Interestingly, when I search for description:Deck from the web
interface, the debug output shows that the query term is converted to
lowercase:

<str name="rawquerystring">description:Deck</str>
<str name="querystring">description:Deck</str>
<str name="parsedquery">description:deck</str>
<str name="parsedquery_toString">description:deck</str>

... but when I search for description:Deck*, it shows that it is not:

<str name="rawquerystring">description:Deck*</str>
<str name="querystring">description:Deck*</str>
<str name="parsedquery">description:Deck*</str>
<str name="parsedquery_toString">description:Deck*</str>

What am I doing wrong here?

Also, when I use the Field Analysis tool for description:Deck*, it
shows the following (sorry for the bad copy/paste):

Query Analyzer
org.apache.solr.analysis.WhitespaceTokenizerFactory {}
term position 	1
term text 	Deck*
term type 	word
source start,end 	0,5
org.apache.solr.analysis.SynonymFilterFactory {synonyms=synonyms.txt,
expand=false, ignoreCase=true}
term position 	1
term text 	Deck*
term type 	word
source start,end 	0,5
org.apache.solr.analysis.StopFilterFactory {words=stopwords.txt,
ignoreCase=true}
term position 	1
term text 	Deck*
term type 	word
source start,end 	0,5
org.apache.solr.analysis.WordDelimiterFilterFactory
{generateNumberParts=0, catenateWords=1, generateWordParts=0,
catenateAll=0, catenateNumbers=1}
term position 	1
term text 	Deck
term type 	word
source start,end 	0,4
org.apache.solr.analysis.LowerCaseFilterFactory {}
term position 	1
term text 	deck
term type 	word
source start,end 	0,4
org.apache.solr.analysis.RemoveDuplicatesTokenFilterFactory {}
term position 	1
term text 	deck
term type 	word
source start,end 	0,4

Thanks,
Charlie

Re: query parsing & wildcards

Posted by Chris Hostetter <ho...@fucit.org>.

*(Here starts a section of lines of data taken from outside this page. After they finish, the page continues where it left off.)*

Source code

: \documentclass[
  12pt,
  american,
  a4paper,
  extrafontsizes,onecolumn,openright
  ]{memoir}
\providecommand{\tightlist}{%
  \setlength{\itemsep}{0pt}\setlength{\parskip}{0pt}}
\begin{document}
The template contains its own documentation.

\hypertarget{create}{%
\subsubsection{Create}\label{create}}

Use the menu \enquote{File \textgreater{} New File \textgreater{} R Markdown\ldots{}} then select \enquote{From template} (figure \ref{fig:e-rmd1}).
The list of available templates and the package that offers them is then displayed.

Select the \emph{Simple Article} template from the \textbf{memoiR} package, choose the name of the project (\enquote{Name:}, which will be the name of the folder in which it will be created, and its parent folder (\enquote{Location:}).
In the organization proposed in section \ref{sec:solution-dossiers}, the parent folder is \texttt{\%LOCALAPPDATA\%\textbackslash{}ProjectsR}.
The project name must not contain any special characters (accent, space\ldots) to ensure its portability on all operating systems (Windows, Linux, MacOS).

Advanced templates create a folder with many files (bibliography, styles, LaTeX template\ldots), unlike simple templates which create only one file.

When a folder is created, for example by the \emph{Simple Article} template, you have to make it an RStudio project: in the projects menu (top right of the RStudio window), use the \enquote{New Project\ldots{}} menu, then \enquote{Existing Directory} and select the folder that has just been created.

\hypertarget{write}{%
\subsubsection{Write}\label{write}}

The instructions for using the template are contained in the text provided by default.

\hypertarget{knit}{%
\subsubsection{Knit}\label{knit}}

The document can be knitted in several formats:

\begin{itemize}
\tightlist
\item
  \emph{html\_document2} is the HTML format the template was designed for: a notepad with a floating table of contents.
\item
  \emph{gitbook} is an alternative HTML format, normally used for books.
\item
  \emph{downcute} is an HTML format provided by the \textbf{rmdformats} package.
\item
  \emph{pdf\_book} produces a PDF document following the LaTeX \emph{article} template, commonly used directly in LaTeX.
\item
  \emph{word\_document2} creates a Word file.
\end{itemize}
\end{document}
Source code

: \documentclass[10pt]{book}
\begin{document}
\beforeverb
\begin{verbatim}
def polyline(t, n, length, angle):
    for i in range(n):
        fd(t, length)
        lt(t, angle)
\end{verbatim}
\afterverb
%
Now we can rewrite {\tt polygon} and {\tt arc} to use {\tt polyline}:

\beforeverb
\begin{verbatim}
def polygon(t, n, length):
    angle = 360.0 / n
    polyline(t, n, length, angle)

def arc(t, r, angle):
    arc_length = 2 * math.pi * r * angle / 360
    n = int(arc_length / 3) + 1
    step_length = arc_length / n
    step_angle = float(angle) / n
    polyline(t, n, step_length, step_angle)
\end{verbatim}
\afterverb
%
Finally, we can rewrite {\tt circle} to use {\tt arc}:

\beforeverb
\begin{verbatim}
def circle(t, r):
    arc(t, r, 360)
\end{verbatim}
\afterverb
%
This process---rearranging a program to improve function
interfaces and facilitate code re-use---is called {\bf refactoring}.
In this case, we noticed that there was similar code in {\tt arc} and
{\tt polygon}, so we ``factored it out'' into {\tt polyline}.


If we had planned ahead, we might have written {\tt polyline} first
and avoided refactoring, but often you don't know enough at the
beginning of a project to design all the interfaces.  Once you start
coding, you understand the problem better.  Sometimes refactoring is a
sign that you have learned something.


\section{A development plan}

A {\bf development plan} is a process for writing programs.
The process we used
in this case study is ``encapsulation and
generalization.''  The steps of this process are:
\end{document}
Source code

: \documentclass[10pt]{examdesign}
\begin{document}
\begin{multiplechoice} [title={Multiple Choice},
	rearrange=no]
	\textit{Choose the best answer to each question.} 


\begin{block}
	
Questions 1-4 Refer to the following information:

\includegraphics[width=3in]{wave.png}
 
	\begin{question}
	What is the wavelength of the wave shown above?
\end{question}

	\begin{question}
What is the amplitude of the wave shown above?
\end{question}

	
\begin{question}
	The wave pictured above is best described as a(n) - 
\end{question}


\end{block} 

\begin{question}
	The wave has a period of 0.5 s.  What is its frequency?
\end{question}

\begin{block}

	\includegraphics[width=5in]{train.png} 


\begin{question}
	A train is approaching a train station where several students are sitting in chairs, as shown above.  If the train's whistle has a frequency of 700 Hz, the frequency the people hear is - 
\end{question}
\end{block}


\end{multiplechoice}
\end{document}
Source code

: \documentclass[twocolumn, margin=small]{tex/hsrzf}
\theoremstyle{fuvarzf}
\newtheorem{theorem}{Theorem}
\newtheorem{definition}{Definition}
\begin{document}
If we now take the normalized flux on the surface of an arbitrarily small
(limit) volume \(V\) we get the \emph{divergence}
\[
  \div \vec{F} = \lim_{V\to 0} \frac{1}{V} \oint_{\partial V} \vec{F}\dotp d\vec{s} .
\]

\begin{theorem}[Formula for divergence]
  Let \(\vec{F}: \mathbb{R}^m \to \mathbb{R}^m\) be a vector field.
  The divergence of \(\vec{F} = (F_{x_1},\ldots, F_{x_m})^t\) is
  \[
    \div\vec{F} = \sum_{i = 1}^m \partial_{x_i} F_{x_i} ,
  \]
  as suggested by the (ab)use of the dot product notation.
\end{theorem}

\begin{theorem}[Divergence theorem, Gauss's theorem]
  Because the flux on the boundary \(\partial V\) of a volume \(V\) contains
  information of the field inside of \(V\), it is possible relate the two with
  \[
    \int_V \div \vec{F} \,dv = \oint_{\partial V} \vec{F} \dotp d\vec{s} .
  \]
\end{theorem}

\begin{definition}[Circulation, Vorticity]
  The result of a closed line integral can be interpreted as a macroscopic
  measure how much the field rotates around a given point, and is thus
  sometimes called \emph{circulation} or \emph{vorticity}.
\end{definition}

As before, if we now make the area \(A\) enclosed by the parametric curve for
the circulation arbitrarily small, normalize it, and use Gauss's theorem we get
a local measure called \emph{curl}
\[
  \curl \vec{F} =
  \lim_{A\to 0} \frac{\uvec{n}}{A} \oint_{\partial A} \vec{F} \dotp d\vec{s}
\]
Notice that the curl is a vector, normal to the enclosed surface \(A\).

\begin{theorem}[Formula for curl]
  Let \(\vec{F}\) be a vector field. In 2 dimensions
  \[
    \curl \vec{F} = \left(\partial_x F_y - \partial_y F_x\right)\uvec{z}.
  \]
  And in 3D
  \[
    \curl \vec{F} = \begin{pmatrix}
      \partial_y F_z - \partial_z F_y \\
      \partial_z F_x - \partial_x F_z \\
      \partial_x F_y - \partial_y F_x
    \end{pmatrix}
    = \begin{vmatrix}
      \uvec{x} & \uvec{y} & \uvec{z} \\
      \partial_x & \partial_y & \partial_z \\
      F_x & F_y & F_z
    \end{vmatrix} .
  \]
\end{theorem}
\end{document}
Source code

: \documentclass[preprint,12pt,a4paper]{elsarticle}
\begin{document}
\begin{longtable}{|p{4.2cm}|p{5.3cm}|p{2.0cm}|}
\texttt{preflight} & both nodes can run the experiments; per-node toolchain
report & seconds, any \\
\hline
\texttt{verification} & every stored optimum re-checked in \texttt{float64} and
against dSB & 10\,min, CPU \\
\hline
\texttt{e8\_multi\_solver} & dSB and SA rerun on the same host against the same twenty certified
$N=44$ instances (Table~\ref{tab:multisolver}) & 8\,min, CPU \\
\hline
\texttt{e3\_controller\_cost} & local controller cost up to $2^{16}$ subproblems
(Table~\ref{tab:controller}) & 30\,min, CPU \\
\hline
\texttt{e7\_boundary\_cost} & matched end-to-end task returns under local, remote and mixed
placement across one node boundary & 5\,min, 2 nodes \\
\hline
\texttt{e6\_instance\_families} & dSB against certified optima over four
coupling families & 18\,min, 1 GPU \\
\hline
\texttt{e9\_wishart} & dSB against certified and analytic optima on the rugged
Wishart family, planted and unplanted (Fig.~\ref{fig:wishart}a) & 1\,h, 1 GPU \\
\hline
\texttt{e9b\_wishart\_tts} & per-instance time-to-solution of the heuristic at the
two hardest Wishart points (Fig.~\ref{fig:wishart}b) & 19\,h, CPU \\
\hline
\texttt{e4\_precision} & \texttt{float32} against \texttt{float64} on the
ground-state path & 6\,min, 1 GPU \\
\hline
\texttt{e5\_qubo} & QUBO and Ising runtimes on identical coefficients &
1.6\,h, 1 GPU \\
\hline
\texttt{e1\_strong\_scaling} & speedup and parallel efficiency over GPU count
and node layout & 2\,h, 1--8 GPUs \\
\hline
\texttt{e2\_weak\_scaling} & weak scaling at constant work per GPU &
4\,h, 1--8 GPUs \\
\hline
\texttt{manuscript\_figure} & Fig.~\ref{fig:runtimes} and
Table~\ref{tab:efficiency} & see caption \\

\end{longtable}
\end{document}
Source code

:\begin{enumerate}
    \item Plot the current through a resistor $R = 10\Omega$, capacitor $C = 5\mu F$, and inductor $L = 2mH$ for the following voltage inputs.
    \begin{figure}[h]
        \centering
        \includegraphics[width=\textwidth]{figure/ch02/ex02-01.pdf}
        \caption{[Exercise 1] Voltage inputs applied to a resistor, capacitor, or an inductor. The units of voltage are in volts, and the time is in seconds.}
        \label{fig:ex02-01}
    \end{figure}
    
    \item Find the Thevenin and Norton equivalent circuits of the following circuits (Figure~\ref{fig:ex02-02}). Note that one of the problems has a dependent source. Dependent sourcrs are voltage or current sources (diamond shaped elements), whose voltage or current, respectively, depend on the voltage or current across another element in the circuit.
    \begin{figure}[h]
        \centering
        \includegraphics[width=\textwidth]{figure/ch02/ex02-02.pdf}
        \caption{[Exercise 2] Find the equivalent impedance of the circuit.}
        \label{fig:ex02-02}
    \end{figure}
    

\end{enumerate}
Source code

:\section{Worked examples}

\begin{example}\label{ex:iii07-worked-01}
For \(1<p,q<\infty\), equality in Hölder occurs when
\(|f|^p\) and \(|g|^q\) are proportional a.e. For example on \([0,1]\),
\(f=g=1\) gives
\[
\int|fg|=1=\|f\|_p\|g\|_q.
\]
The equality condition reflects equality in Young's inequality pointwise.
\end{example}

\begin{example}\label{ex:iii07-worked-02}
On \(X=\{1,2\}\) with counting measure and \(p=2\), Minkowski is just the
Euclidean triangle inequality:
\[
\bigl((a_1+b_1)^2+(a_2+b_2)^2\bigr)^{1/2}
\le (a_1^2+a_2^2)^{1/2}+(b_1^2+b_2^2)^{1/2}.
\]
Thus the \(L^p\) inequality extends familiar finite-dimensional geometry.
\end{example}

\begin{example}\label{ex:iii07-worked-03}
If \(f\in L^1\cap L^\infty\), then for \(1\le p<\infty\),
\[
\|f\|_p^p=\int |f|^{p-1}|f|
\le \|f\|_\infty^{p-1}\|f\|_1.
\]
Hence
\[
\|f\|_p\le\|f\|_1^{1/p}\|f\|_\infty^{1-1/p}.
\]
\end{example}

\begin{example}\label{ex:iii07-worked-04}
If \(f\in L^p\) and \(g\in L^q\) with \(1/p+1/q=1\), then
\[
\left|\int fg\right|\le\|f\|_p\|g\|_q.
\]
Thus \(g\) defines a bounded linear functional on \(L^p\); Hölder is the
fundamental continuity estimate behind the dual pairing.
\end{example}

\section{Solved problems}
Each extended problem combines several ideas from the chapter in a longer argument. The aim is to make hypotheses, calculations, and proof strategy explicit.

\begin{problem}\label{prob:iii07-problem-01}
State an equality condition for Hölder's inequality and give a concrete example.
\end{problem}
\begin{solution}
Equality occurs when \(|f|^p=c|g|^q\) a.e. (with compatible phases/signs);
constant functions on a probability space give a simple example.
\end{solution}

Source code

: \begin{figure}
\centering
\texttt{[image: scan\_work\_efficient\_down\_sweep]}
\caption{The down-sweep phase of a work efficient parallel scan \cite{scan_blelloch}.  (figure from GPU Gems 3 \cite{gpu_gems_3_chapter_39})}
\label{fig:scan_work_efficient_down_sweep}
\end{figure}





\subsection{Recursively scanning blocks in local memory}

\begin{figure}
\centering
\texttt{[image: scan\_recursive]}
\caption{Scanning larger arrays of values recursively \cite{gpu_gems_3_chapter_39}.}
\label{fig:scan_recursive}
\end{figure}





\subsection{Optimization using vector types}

: I should have Googled better. It seems that my question has been asked
: and answered already, and not just once:

right, wildcard and prefix queries aren't analyzed by the query 
parser (there's more on the "why" of this in the Lucene-Java FAQ).

To clarify one other part of your question....

: > Also, when I use the Field Analysis tool for description:Deck*, it
: > shows the following (sorry for the bad copy/paste):

the analysis tool only shows you the "analysis" portion of 
indexing/querying ... it knows nothing about which query parser you are 
using, so it doesn't know anything about any special query parser 
characters (like "*").  The output it gave you shows you want the 
standard request handler would have done if you'd used the standard 
request handler to search for...
         description:"Deck*"
or:      description:Deck\*

(where the * character is 'escaped')



-Hoss

Re: query parsing & wildcards

Posted by Charles Hornberger <ch...@gmail.com>.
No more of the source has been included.